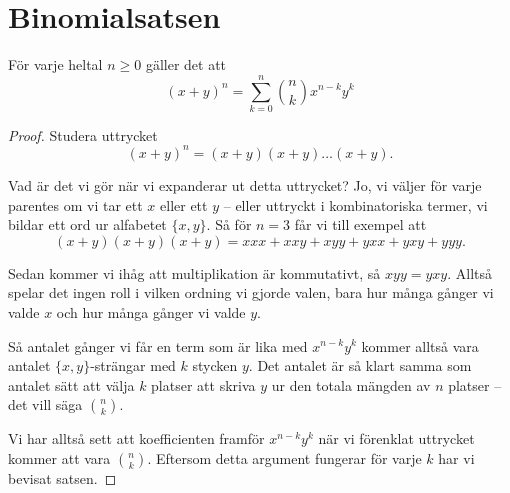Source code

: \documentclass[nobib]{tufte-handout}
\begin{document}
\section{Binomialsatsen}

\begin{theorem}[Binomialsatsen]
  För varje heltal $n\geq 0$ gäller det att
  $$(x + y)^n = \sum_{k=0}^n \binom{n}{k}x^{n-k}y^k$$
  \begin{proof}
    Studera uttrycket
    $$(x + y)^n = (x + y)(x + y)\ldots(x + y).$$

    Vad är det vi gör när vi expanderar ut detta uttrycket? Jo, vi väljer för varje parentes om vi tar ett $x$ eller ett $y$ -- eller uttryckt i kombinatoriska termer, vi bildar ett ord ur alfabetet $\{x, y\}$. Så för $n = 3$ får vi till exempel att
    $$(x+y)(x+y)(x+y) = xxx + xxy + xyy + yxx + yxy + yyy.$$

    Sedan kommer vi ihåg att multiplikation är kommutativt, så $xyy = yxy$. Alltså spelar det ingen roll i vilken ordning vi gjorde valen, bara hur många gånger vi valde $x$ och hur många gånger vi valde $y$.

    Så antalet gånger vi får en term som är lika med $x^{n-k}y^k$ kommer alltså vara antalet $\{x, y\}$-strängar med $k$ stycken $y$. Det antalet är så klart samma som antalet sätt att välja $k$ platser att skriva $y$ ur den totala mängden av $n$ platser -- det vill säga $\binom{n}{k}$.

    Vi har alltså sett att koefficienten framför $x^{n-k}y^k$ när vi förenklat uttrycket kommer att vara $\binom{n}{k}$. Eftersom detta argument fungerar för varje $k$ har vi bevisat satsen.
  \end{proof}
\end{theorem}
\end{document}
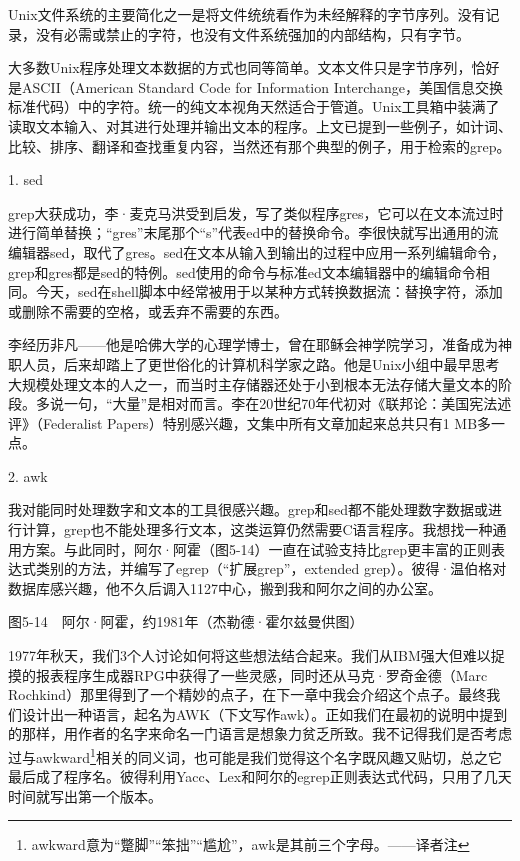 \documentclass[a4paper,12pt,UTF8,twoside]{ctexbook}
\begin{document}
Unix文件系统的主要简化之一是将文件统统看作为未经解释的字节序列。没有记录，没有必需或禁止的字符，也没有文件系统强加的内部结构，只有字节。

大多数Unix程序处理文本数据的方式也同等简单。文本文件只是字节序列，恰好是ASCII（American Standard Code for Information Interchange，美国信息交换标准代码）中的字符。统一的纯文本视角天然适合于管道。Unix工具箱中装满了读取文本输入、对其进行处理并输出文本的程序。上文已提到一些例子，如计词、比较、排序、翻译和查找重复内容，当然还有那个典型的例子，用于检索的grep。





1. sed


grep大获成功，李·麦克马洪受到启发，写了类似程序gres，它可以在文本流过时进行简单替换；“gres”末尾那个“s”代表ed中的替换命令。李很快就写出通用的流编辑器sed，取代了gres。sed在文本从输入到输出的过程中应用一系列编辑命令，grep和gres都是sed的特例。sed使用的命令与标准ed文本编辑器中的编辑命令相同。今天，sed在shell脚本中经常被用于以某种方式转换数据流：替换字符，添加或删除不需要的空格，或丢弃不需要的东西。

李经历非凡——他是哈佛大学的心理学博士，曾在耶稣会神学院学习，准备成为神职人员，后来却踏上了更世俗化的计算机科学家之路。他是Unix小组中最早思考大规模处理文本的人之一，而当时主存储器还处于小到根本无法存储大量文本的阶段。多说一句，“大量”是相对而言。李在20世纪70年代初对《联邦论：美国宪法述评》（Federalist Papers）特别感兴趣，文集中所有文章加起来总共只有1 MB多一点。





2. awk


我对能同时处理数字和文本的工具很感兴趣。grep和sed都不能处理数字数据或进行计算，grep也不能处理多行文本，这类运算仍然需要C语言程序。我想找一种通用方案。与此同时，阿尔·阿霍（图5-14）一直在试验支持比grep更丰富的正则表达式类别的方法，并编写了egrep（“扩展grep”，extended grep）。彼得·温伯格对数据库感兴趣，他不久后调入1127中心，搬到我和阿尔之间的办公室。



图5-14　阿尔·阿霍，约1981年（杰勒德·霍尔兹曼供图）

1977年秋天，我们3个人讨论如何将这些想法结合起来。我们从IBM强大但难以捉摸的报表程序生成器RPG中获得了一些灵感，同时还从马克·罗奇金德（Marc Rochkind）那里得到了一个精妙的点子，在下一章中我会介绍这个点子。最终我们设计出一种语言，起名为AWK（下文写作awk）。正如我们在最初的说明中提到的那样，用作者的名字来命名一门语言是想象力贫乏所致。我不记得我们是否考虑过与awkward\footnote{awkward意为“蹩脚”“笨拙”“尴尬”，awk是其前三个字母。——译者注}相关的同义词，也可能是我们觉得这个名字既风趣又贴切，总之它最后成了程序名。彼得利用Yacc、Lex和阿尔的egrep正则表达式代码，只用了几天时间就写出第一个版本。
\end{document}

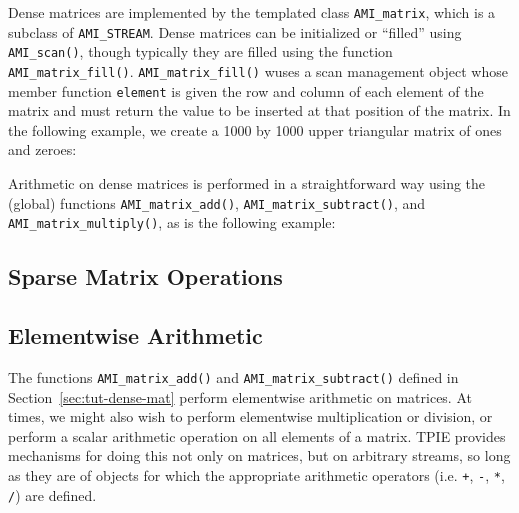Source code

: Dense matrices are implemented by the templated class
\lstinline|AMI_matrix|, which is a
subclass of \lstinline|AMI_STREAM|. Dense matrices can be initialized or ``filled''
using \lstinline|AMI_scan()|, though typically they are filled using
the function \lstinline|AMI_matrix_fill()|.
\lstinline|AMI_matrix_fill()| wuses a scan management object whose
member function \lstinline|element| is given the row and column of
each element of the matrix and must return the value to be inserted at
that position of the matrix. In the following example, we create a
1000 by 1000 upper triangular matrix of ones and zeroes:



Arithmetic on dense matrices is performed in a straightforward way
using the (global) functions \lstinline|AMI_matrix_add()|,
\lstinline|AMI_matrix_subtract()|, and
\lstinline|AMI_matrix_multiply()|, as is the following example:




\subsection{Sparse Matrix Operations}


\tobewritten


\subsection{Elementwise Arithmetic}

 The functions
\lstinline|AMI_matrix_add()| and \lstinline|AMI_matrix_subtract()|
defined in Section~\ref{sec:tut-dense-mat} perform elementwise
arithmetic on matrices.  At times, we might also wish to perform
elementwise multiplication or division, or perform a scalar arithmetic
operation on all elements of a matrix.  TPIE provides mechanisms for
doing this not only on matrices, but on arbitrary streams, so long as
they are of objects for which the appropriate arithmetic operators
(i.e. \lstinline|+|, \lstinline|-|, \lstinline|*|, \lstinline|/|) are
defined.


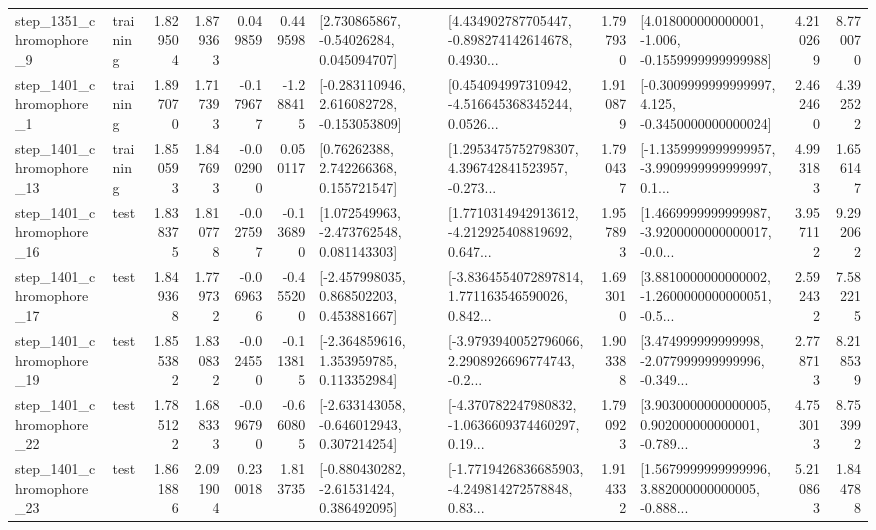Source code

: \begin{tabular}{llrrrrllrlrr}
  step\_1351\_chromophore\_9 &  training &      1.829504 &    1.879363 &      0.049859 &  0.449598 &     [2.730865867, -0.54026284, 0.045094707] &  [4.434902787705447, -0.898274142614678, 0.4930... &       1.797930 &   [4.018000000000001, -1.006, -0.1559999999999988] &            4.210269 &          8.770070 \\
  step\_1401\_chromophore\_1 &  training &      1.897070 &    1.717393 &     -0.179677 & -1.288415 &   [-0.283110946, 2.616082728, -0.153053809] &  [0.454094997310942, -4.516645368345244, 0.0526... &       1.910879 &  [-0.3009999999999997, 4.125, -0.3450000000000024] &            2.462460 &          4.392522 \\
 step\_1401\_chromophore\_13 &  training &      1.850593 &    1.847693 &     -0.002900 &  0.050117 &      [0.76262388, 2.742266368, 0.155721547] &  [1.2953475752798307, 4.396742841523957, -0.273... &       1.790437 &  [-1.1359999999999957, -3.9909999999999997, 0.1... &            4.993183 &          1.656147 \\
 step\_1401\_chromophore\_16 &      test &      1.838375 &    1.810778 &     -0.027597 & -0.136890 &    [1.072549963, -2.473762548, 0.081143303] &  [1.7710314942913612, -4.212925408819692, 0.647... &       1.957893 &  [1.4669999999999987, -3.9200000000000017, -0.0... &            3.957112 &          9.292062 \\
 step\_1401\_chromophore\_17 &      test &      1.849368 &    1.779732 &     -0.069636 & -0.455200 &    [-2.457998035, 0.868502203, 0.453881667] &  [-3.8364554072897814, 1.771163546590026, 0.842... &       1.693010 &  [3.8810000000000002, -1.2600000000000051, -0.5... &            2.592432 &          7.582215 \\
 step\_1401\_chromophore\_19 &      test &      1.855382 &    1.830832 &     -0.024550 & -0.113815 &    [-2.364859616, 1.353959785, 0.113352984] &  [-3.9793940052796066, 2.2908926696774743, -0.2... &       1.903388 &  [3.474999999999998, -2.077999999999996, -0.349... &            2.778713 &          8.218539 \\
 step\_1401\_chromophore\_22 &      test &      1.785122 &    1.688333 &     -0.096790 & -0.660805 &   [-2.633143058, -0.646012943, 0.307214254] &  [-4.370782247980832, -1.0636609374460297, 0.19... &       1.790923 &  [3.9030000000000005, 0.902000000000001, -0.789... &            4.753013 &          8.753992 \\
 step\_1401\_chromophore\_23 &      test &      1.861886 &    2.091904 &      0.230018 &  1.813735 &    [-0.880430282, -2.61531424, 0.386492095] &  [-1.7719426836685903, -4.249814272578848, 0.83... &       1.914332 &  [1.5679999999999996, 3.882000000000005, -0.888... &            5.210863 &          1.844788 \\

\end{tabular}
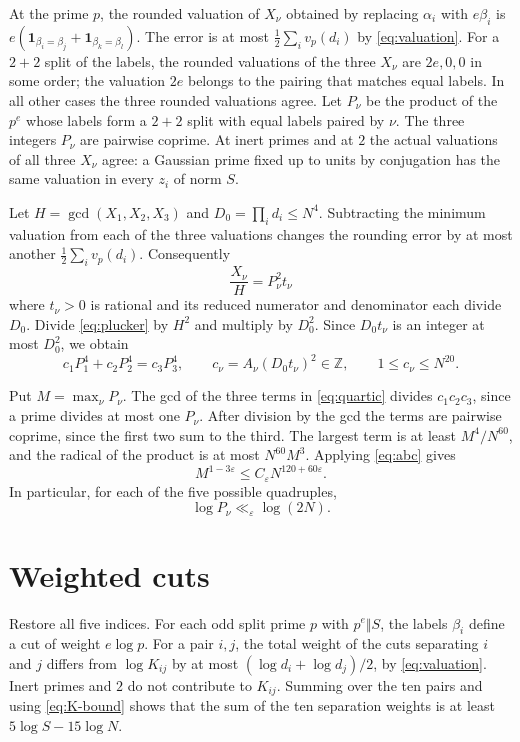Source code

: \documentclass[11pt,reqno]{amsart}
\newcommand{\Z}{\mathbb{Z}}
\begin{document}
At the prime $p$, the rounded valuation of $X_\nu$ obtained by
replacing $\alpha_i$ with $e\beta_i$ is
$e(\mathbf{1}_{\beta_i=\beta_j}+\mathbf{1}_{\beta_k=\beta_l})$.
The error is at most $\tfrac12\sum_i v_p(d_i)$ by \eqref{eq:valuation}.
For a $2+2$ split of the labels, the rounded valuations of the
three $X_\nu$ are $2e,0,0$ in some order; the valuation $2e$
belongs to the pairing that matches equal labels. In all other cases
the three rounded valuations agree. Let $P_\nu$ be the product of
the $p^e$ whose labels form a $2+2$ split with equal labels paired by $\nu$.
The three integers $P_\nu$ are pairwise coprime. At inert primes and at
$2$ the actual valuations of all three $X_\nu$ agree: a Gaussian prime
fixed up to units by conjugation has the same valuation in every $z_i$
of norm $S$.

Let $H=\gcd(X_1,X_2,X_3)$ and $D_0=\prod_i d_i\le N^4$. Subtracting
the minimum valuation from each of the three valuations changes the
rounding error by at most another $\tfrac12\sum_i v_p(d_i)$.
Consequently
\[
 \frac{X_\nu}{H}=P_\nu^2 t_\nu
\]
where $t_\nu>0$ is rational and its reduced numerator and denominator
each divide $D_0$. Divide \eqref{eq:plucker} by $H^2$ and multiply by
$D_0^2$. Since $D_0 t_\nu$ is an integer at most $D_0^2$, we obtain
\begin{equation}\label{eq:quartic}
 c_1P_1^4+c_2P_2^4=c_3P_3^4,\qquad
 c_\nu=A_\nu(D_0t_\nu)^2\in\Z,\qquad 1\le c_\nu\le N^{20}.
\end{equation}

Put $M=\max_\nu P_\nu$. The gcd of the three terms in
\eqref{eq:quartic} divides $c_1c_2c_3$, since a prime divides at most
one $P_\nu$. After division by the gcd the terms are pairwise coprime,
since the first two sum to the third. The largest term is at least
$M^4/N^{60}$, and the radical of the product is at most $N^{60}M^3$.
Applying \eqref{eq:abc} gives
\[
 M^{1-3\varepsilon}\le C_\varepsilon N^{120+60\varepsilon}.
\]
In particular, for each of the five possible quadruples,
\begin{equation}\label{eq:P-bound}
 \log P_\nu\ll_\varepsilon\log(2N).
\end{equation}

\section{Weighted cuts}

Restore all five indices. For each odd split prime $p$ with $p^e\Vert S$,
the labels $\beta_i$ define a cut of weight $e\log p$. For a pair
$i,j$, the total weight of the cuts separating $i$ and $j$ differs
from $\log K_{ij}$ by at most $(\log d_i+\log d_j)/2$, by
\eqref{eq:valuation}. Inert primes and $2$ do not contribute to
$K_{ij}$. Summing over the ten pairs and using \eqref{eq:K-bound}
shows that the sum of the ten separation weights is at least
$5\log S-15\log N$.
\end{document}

-- -- --

WHAT TO DO ▸ All lines from the first in the listing above to the line containing "y)\ldots(x + y).$$", inclusive, go in the output exactly as they are; no pictures go in.

RESULT OF THE TASK ▸
Source code

: \documentclass[nobib]{tufte-handout}
\begin{document}
\section{Binomialsatsen}

\begin{theorem}[Binomialsatsen]
  För varje heltal $n\geq 0$ gäller det att
  $$(x + y)^n = \sum_{k=0}^n \binom{n}{k}x^{n-k}y^k$$
  \begin{proof}
    Studera uttrycket
    $$(x + y)^n = (x + y)(x + y)\ldots(x + y).$$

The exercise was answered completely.